### Problem requirements
Copy the listing below in full, exactly as given.

++++ Data for analysis

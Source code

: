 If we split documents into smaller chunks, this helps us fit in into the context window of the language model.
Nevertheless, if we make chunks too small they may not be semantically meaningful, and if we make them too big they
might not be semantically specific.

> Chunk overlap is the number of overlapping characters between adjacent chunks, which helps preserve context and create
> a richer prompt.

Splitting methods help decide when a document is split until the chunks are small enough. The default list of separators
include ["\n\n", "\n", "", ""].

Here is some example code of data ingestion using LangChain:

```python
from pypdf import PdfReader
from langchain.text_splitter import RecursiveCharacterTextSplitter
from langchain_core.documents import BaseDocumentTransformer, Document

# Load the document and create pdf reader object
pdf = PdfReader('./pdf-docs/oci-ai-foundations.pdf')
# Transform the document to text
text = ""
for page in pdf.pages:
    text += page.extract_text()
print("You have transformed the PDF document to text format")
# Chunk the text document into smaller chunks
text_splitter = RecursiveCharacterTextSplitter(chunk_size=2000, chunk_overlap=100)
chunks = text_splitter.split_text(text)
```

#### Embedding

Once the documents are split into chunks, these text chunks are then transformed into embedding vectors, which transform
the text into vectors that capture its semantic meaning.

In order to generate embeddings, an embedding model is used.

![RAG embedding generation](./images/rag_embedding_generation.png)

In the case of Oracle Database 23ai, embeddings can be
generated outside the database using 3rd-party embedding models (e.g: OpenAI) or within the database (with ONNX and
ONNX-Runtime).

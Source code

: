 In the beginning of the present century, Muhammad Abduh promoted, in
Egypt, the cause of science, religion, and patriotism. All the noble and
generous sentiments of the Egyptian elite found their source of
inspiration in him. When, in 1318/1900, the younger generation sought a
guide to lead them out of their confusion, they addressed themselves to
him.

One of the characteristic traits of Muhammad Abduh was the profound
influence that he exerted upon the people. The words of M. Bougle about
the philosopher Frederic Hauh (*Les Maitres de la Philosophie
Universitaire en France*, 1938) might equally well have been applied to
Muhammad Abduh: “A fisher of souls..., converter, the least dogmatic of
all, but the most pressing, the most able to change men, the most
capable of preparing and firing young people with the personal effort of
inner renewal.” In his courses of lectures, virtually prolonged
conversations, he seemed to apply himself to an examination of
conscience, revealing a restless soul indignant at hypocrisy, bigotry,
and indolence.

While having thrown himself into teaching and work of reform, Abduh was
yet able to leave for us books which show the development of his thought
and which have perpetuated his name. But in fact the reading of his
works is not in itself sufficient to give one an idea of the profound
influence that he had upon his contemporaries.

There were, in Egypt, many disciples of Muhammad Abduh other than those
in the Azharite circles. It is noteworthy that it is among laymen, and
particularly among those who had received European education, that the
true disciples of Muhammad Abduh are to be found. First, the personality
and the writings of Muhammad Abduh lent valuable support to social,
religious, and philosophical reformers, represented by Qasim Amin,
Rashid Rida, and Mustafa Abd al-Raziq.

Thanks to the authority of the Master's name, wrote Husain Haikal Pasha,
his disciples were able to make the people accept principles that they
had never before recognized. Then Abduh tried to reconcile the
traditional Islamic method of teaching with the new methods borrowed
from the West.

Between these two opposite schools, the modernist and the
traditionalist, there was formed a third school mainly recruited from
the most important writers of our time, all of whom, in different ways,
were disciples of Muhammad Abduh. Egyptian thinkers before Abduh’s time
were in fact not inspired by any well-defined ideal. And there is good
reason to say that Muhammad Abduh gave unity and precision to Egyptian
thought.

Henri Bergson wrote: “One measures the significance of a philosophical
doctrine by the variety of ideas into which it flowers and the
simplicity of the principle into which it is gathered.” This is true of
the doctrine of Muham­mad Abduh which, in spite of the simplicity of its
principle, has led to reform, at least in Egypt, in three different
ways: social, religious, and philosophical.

++++++++

### Exercise response
Source code

: If we split documents into smaller chunks, this helps us fit in into the context window of the language model.
Nevertheless, if we make chunks too small they may not be semantically meaningful, and if we make them too big they
might not be semantically specific.

> Chunk overlap is the number of overlapping characters between adjacent chunks, which helps preserve context and create
> a richer prompt.

Splitting methods help decide when a document is split until the chunks are small enough. The default list of separators
include ["\n\n", "\n", "", ""].

Here is some example code of data ingestion using LangChain:

```python
from pypdf import PdfReader
from langchain.text_splitter import RecursiveCharacterTextSplitter
from langchain_core.documents import BaseDocumentTransformer, Document

# Load the document and create pdf reader object
pdf = PdfReader('./pdf-docs/oci-ai-foundations.pdf')
# Transform the document to text
text = ""
for page in pdf.pages:
    text += page.extract_text()
print("You have transformed the PDF document to text format")
# Chunk the text document into smaller chunks
text_splitter = RecursiveCharacterTextSplitter(chunk_size=2000, chunk_overlap=100)
chunks = text_splitter.split_text(text)
```

#### Embedding

Once the documents are split into chunks, these text chunks are then transformed into embedding vectors, which transform
the text into vectors that capture its semantic meaning.

In order to generate embeddings, an embedding model is used.

![RAG embedding generation](./images/rag_embedding_generation.png)

In the case of Oracle Database 23ai, embeddings can be
generated outside the database using 3rd-party embedding models (e.g: OpenAI) or within the database (with ONNX and
ONNX-Runtime).

Source code

: In the beginning of the present century, Muhammad Abduh promoted, in
Egypt, the cause of science, religion, and patriotism. All the noble and
generous sentiments of the Egyptian elite found their source of
inspiration in him. When, in 1318/1900, the younger generation sought a
guide to lead them out of their confusion, they addressed themselves to
him.

One of the characteristic traits of Muhammad Abduh was the profound
influence that he exerted upon the people. The words of M. Bougle about
the philosopher Frederic Hauh (*Les Maitres de la Philosophie
Universitaire en France*, 1938) might equally well have been applied to
Muhammad Abduh: “A fisher of souls..., converter, the least dogmatic of
all, but the most pressing, the most able to change men, the most
capable of preparing and firing young people with the personal effort of
inner renewal.” In his courses of lectures, virtually prolonged
conversations, he seemed to apply himself to an examination of
conscience, revealing a restless soul indignant at hypocrisy, bigotry,
and indolence.

While having thrown himself into teaching and work of reform, Abduh was
yet able to leave for us books which show the development of his thought
and which have perpetuated his name. But in fact the reading of his
works is not in itself sufficient to give one an idea of the profound
influence that he had upon his contemporaries.

There were, in Egypt, many disciples of Muhammad Abduh other than those
in the Azharite circles. It is noteworthy that it is among laymen, and
particularly among those who had received European education, that the
true disciples of Muhammad Abduh are to be found. First, the personality
and the writings of Muhammad Abduh lent valuable support to social,
religious, and philosophical reformers, represented by Qasim Amin,
Rashid Rida, and Mustafa Abd al-Raziq.

Thanks to the authority of the Master's name, wrote Husain Haikal Pasha,
his disciples were able to make the people accept principles that they
had never before recognized. Then Abduh tried to reconcile the
traditional Islamic method of teaching with the new methods borrowed
from the West.

Between these two opposite schools, the modernist and the
traditionalist, there was formed a third school mainly recruited from
the most important writers of our time, all of whom, in different ways,
were disciples of Muhammad Abduh. Egyptian thinkers before Abduh’s time
were in fact not inspired by any well-defined ideal. And there is good
reason to say that Muhammad Abduh gave unity and precision to Egyptian
thought.

Henri Bergson wrote: “One measures the significance of a philosophical
doctrine by the variety of ideas into which it flowers and the
simplicity of the principle into which it is gathered.” This is true of
the doctrine of Muham­mad Abduh which, in spite of the simplicity of its
principle, has led to reform, at least in Egypt, in three different
ways: social, religious, and philosophical.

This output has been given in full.